Segment Start: DATA
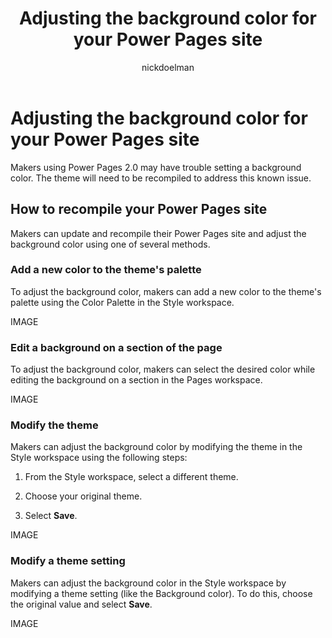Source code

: ﻿---
title: Adjusting the background color for your Power Pages site
description: Learn how to troubleshoot difficulties adjusting the background color for your Power Pages site.
author: nickdoelman
ms.topic: conceptual
ms.custom: 
ms.date: 09/09/2022
ms.subservice:
ms.author: ndoelman 
ms.reviewer: 
contributors:
    - nickdoelman
    - ProfessorKendrick
---
# Adjusting the background color for your Power Pages site

Makers using Power Pages 2.0 may have trouble setting a background color. The theme will need to be recompiled to address this known issue.

## How to recompile your Power Pages site

Makers can update and recompile their Power Pages site and adjust the background color using one of several methods.

### Add a new color to the theme's palette

To adjust the background color, makers can add a new color to the theme's palette using the Color Palette in the Style workspace.

IMAGE

### Edit a background on a section of the page

To adjust the background color, makers can select the desired color while editing the background on a section in the Pages workspace.

IMAGE 

### Modify the theme

Makers can adjust the background color by modifying the theme in the Style workspace using the following steps:

1. From the Style workspace, select a different theme.

2. Choose your original theme.

3. Select **Save**.

IMAGE

### Modify a theme setting

Makers can adjust the background color in the Style workspace by modifying a theme setting (like the Background color). To do this, choose the original value and select **Save**.

IMAGE
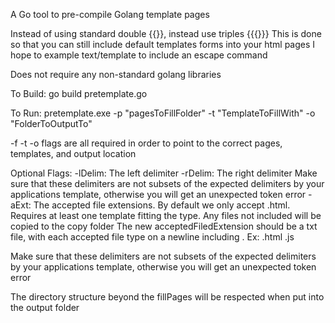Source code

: A Go tool to pre-compile Golang template pages

Instead of using standard double {{}}, instead use triples {{{}}}
This is done so that you can still include default templates forms into your html pages
I hope to example text/template to include an escape command

Does not require any non-standard golang libraries

To Build: go build pretemplate.go

To Run: pretemplate.exe -p "pagesToFillFolder" -t "TemplateToFillWith" -o "FolderToOutputTo"

-f -t -o flags are all required in order to point to the correct pages, templates, and output location

Optional Flags:
-lDelim: The left delimiter
-rDelim: The right delimiter
    Make sure that these delimiters are not subsets of the expected delimiters by your applications template,
    otherwise you will get an unexpected token error
-aExt: The accepted file extensions. By default we only accept .html. Requires at least one template fitting the type. Any files not included will be copied to the copy folder
    The new acceptedFiledExtension should be a txt file, with each accepted file type on a newline including .
    Ex:
    .html
    .js

Make sure that these delimiters are not subsets of the expected delimiters by your applications template,
otherwise you will get an unexpected token error

The directory structure beyond the fillPages will be respected when put into the output folder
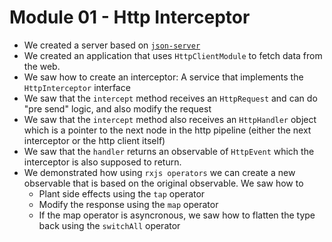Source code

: # Module 01 - Http Interceptor

* We created a server based on [`json-server`](https://www.npmjs.com/package/json-server)
* We created an application that uses `HttpClientModule` to fetch data from the web.
* We saw how to create an interceptor: A service that implements the `HttpInterceptor` interface
* We saw that the `intercept` method receives an `HttpRequest` and can do "pre send" logic, and also modify the request
* We saw that the `intercept` method also receives an `HttpHandler` object which is a pointer to the next node in the http pipeline (either the next interceptor or the http client itself)
* We saw that the `handler` returns an observable of `HttpEvent` which the interceptor is also supposed to return.
* We demonstrated how using `rxjs operators` we can create a new observable that is based on the original observable. We saw how to 
     - Plant side effects using the `tap` operator
     - Modify the response using the `map` operator
     - If the map operator is asyncronous, we saw how to flatten the type back using the `switchAll` operator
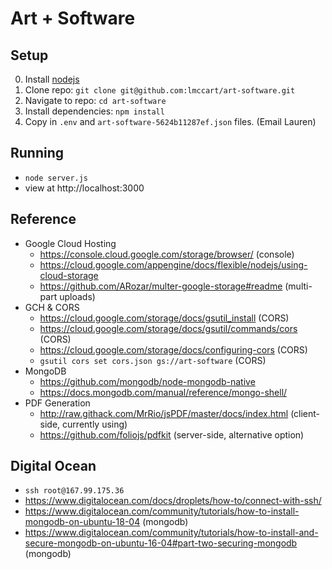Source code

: # Art + Software

## Setup
0. Install [nodejs](https://nodejs.org/en/)
0. Clone repo: `git clone git@github.com:lmccart/art-software.git`
0. Navigate to repo: `cd art-software`
0. Install dependencies: `npm install`
0. Copy in `.env` and `art-software-5624b11287ef.json` files. (Email Lauren)

## Running
* `node server.js`
* view at http://localhost:3000

## Reference
* Google Cloud Hosting
  * https://console.cloud.google.com/storage/browser/ (console)
  * https://cloud.google.com/appengine/docs/flexible/nodejs/using-cloud-storage
  * https://github.com/ARozar/multer-google-storage#readme (multi-part uploads)
* GCH &amp; CORS
  * https://cloud.google.com/storage/docs/gsutil_install (CORS)
  * https://cloud.google.com/storage/docs/gsutil/commands/cors (CORS)
  * https://cloud.google.com/storage/docs/configuring-cors (CORS)
  * `gsutil cors set cors.json gs://art-software` (CORS)
* MongoDB
  * https://github.com/mongodb/node-mongodb-native
  * https://docs.mongodb.com/manual/reference/mongo-shell/
* PDF Generation
  * http://raw.githack.com/MrRio/jsPDF/master/docs/index.html (client-side, currently using)
  * https://github.com/foliojs/pdfkit (server-side, alternative option)

## Digital Ocean
* `ssh root@167.99.175.36`
* https://www.digitalocean.com/docs/droplets/how-to/connect-with-ssh/
* https://www.digitalocean.com/community/tutorials/how-to-install-mongodb-on-ubuntu-18-04 (mongodb)
* https://www.digitalocean.com/community/tutorials/how-to-install-and-secure-mongodb-on-ubuntu-16-04#part-two-securing-mongodb (mongodb)
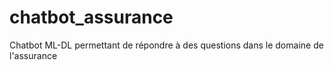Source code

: # chatbot_assurance
Chatbot ML-DL permettant de répondre à des questions dans le domaine de l'assurance
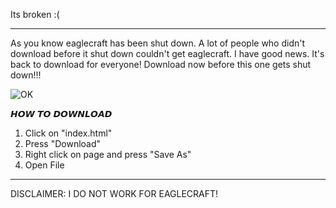 

Its broken :(



----------------------------------------------------------------------------------------------------------------------------------
As you know eaglecraft has been shut down. A lot of people who didn't download before it shut down couldn't get eaglecraft. I have good news. It's back to download for everyone! Download now before this one gets shut down!!!

![OK](https://user-images.githubusercontent.com/119814547/205516681-f8a1329f-78a7-4370-a6db-d98a959a8f34.png)


𝙃𝙊𝙒 𝙏𝙊 𝘿𝙊𝙒𝙉𝙇𝙊𝘼𝘿

1. Click on "index.html"
2. Press "Download"
3. Right click on page and press "Save As"
4. Open File


___________________________________________
      


       




      

        


DISCLAIMER: I DO NOT WORK FOR EAGLECRAFT!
Segment End: DATA
- [PROBLEM STATEMENT] Leave every picture out and output the records exactly.

- [YOUR RESPONSE]
Source code

: ﻿---
title: Adjusting the background color for your Power Pages site
description: Learn how to troubleshoot difficulties adjusting the background color for your Power Pages site.
author: nickdoelman
ms.topic: conceptual
ms.custom: 
ms.date: 09/09/2022
ms.subservice:
ms.author: ndoelman 
ms.reviewer: 
contributors:
    - nickdoelman
    - ProfessorKendrick
---
# Adjusting the background color for your Power Pages site

Makers using Power Pages 2.0 may have trouble setting a background color. The theme will need to be recompiled to address this known issue.

## How to recompile your Power Pages site

Makers can update and recompile their Power Pages site and adjust the background color using one of several methods.

### Add a new color to the theme's palette

To adjust the background color, makers can add a new color to the theme's palette using the Color Palette in the Style workspace.

IMAGE

### Edit a background on a section of the page

To adjust the background color, makers can select the desired color while editing the background on a section in the Pages workspace.

IMAGE 

### Modify the theme

Makers can adjust the background color by modifying the theme in the Style workspace using the following steps:

1. From the Style workspace, select a different theme.

2. Choose your original theme.

3. Select **Save**.

IMAGE

### Modify a theme setting

Makers can adjust the background color in the Style workspace by modifying a theme setting (like the Background color). To do this, choose the original value and select **Save**.

IMAGE
Source code

: A Go tool to pre-compile Golang template pages

Instead of using standard double {{}}, instead use triples {{{}}}
This is done so that you can still include default templates forms into your html pages
I hope to example text/template to include an escape command

Does not require any non-standard golang libraries

To Build: go build pretemplate.go

To Run: pretemplate.exe -p "pagesToFillFolder" -t "TemplateToFillWith" -o "FolderToOutputTo"

-f -t -o flags are all required in order to point to the correct pages, templates, and output location

Optional Flags:
-lDelim: The left delimiter
-rDelim: The right delimiter
    Make sure that these delimiters are not subsets of the expected delimiters by your applications template,
    otherwise you will get an unexpected token error
-aExt: The accepted file extensions. By default we only accept .html. Requires at least one template fitting the type. Any files not included will be copied to the copy folder
    The new acceptedFiledExtension should be a txt file, with each accepted file type on a newline including .
    Ex:
    .html
    .js

Make sure that these delimiters are not subsets of the expected delimiters by your applications template,
otherwise you will get an unexpected token error

The directory structure beyond the fillPages will be respected when put into the output folder
Source code

: # Module 01 - Http Interceptor

* We created a server based on [`json-server`](https://www.npmjs.com/package/json-server)
* We created an application that uses `HttpClientModule` to fetch data from the web.
* We saw how to create an interceptor: A service that implements the `HttpInterceptor` interface
* We saw that the `intercept` method receives an `HttpRequest` and can do "pre send" logic, and also modify the request
* We saw that the `intercept` method also receives an `HttpHandler` object which is a pointer to the next node in the http pipeline (either the next interceptor or the http client itself)
* We saw that the `handler` returns an observable of `HttpEvent` which the interceptor is also supposed to return.
* We demonstrated how using `rxjs operators` we can create a new observable that is based on the original observable. We saw how to 
     - Plant side effects using the `tap` operator
     - Modify the response using the `map` operator
     - If the map operator is asyncronous, we saw how to flatten the type back using the `switchAll` operator
Source code

: # Art + Software

## Setup
0. Install [nodejs](https://nodejs.org/en/)
0. Clone repo: `git clone git@github.com:lmccart/art-software.git`
0. Navigate to repo: `cd art-software`
0. Install dependencies: `npm install`
0. Copy in `.env` and `art-software-5624b11287ef.json` files. (Email Lauren)

## Running
* `node server.js`
* view at http://localhost:3000

## Reference
* Google Cloud Hosting
  * https://console.cloud.google.com/storage/browser/ (console)
  * https://cloud.google.com/appengine/docs/flexible/nodejs/using-cloud-storage
  * https://github.com/ARozar/multer-google-storage#readme (multi-part uploads)
* GCH &amp; CORS
  * https://cloud.google.com/storage/docs/gsutil_install (CORS)
  * https://cloud.google.com/storage/docs/gsutil/commands/cors (CORS)
  * https://cloud.google.com/storage/docs/configuring-cors (CORS)
  * `gsutil cors set cors.json gs://art-software` (CORS)
* MongoDB
  * https://github.com/mongodb/node-mongodb-native
  * https://docs.mongodb.com/manual/reference/mongo-shell/
* PDF Generation
  * http://raw.githack.com/MrRio/jsPDF/master/docs/index.html (client-side, currently using)
  * https://github.com/foliojs/pdfkit (server-side, alternative option)

## Digital Ocean
* `ssh root@167.99.175.36`
* https://www.digitalocean.com/docs/droplets/how-to/connect-with-ssh/
* https://www.digitalocean.com/community/tutorials/how-to-install-mongodb-on-ubuntu-18-04 (mongodb)
* https://www.digitalocean.com/community/tutorials/how-to-install-and-secure-mongodb-on-ubuntu-16-04#part-two-securing-mongodb (mongodb)
Source code

: # chatbot_assurance
Chatbot ML-DL permettant de répondre à des questions dans le domaine de l'assurance

Its broken :(



----------------------------------------------------------------------------------------------------------------------------------
As you know eaglecraft has been shut down. A lot of people who didn't download before it shut down couldn't get eaglecraft. I have good news. It's back to download for everyone! Download now before this one gets shut down!!!

![OK](https://user-images.githubusercontent.com/119814547/205516681-f8a1329f-78a7-4370-a6db-d98a959a8f34.png)


𝙃𝙊𝙒 𝙏𝙊 𝘿𝙊𝙒𝙉𝙇𝙊𝘼𝘿

1. Click on "index.html"
2. Press "Download"
3. Right click on page and press "Save As"
4. Open File


___________________________________________
      


       




      

        


DISCLAIMER: I DO NOT WORK FOR EAGLECRAFT!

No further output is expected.